Fast Data Processing with Spark
Abstract
Spark is a framework for writing fast, distributed programs. Spark solves similar
problems as Hadoop MapReduce does but with a fast in-memory approach and a clean
functional style API. With its ability to integrate with Hadoop and inbuilt tools
for interactive query analysis (Shark), large-scale graph processing and analysis
(Bagel), and real-time analysis (Spark Streaming), it can be interactively used to
quickly process and query big data sets. Fast Data Processing with Spark covers how
to write distributed map reduce style programs with Spark. The book will guide you
through every step required to write effective distributed programs from setting up
your cluster and interactively exploring the API, to deploying your job to the
cluster, and tuning it for your purposes.

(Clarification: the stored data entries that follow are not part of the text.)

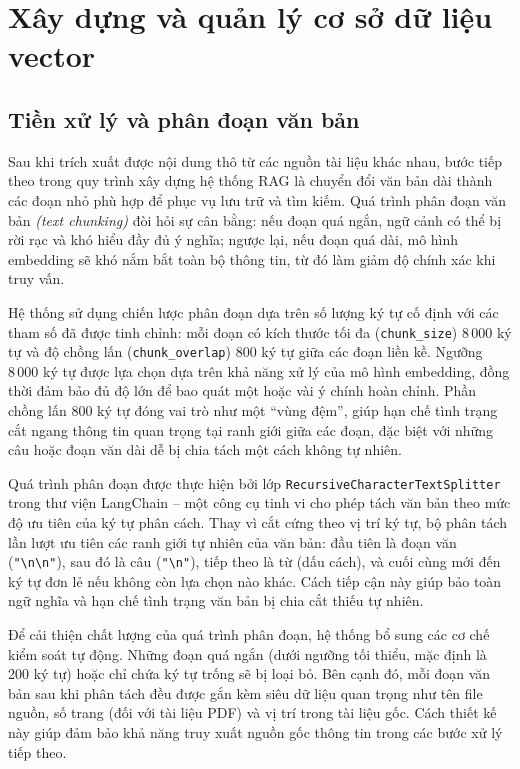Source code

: \section{Xây dựng và quản lý cơ sở dữ liệu vector}

\subsection{Tiền xử lý và phân đoạn văn bản}

Sau khi trích xuất được nội dung thô từ các nguồn tài liệu khác nhau, bước tiếp theo trong quy trình xây dựng hệ thống RAG là chuyển đổi văn bản dài thành các đoạn nhỏ phù hợp để phục vụ lưu trữ và tìm kiếm. Quá trình phân đoạn văn bản \emph{(text chunking)} đòi hỏi sự cân bằng: nếu đoạn quá ngắn, ngữ cảnh có thể bị rời rạc và khó hiểu đầy đủ ý nghĩa; ngược lại, nếu đoạn quá dài, mô hình embedding sẽ khó nắm bắt toàn bộ thông tin, từ đó làm giảm độ chính xác khi truy vấn.

Hệ thống sử dụng chiến lược phân đoạn dựa trên số lượng ký tự cố định với các tham số đã được tinh chỉnh: mỗi đoạn có kích thước tối đa (\texttt{chunk\_size}) \(8\,000\) ký tự và độ chồng lấn (\texttt{chunk\_overlap}) 800 ký tự giữa các đoạn liền kề. Ngưỡng \(8\,000\) ký tự được lựa chọn dựa trên khả năng xử lý của mô hình embedding, đồng thời đảm bảo đủ độ lớn để bao quát một hoặc vài ý chính hoàn chỉnh. Phần chồng lấn 800 ký tự đóng vai trò như một ``vùng đệm'', giúp hạn chế tình trạng cắt ngang thông tin quan trọng tại ranh giới giữa các đoạn, đặc biệt với những câu hoặc đoạn văn dài dễ bị chia tách một cách không tự nhiên.

Quá trình phân đoạn được thực hiện bởi lớp \texttt{RecursiveCharacterTextSplitter} trong thư viện LangChain -- một công cụ tinh vi cho phép tách văn bản theo mức độ ưu tiên của ký tự phân cách. Thay vì cắt cứng theo vị trí ký tự, bộ phân tách lần lượt ưu tiên các ranh giới tự nhiên của văn bản: đầu tiên là đoạn văn (\texttt{"\textbackslash n\textbackslash n"}), sau đó là câu (\texttt{"\textbackslash n"}), tiếp theo là từ (dấu cách), và cuối cùng mới đến ký tự đơn lẻ nếu không còn lựa chọn nào khác. Cách tiếp cận này giúp bảo toàn ngữ nghĩa và hạn chế tình trạng văn bản bị chia cắt thiếu tự nhiên.

Để cải thiện chất lượng của quá trình phân đoạn, hệ thống bổ sung các cơ chế kiểm soát tự động. Những đoạn quá ngắn (dưới ngưỡng tối thiểu, mặc định là 200 ký tự) hoặc chỉ chứa ký tự trống sẽ bị loại bỏ. Bên cạnh đó, mỗi đoạn văn bản sau khi phân tách đều được gắn kèm siêu dữ liệu quan trọng như tên file nguồn, số trang (đối với tài liệu PDF) và vị trí trong tài liệu gốc. Cách thiết kế này giúp đảm bảo khả năng truy xuất nguồn gốc thông tin trong các bước xử lý tiếp theo.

Fast Data Processing with Spark covers
everything from setting up your Spark cluster in a variety of situations
(stand-alone, EC2, and so on), to how to use the interactive shell to write
distributed code interactively. From there, we move on to cover how to write and
deploy distributed jobs in Java, Scala, and Python. We then examine how to use the
interactive shell to quickly prototype distributed programs and explore the Spark
API. We also look at how to use Hive with Spark to use a SQL-like query syntax with
Shark, as well as manipulating resilient distributed datasets (RDDs).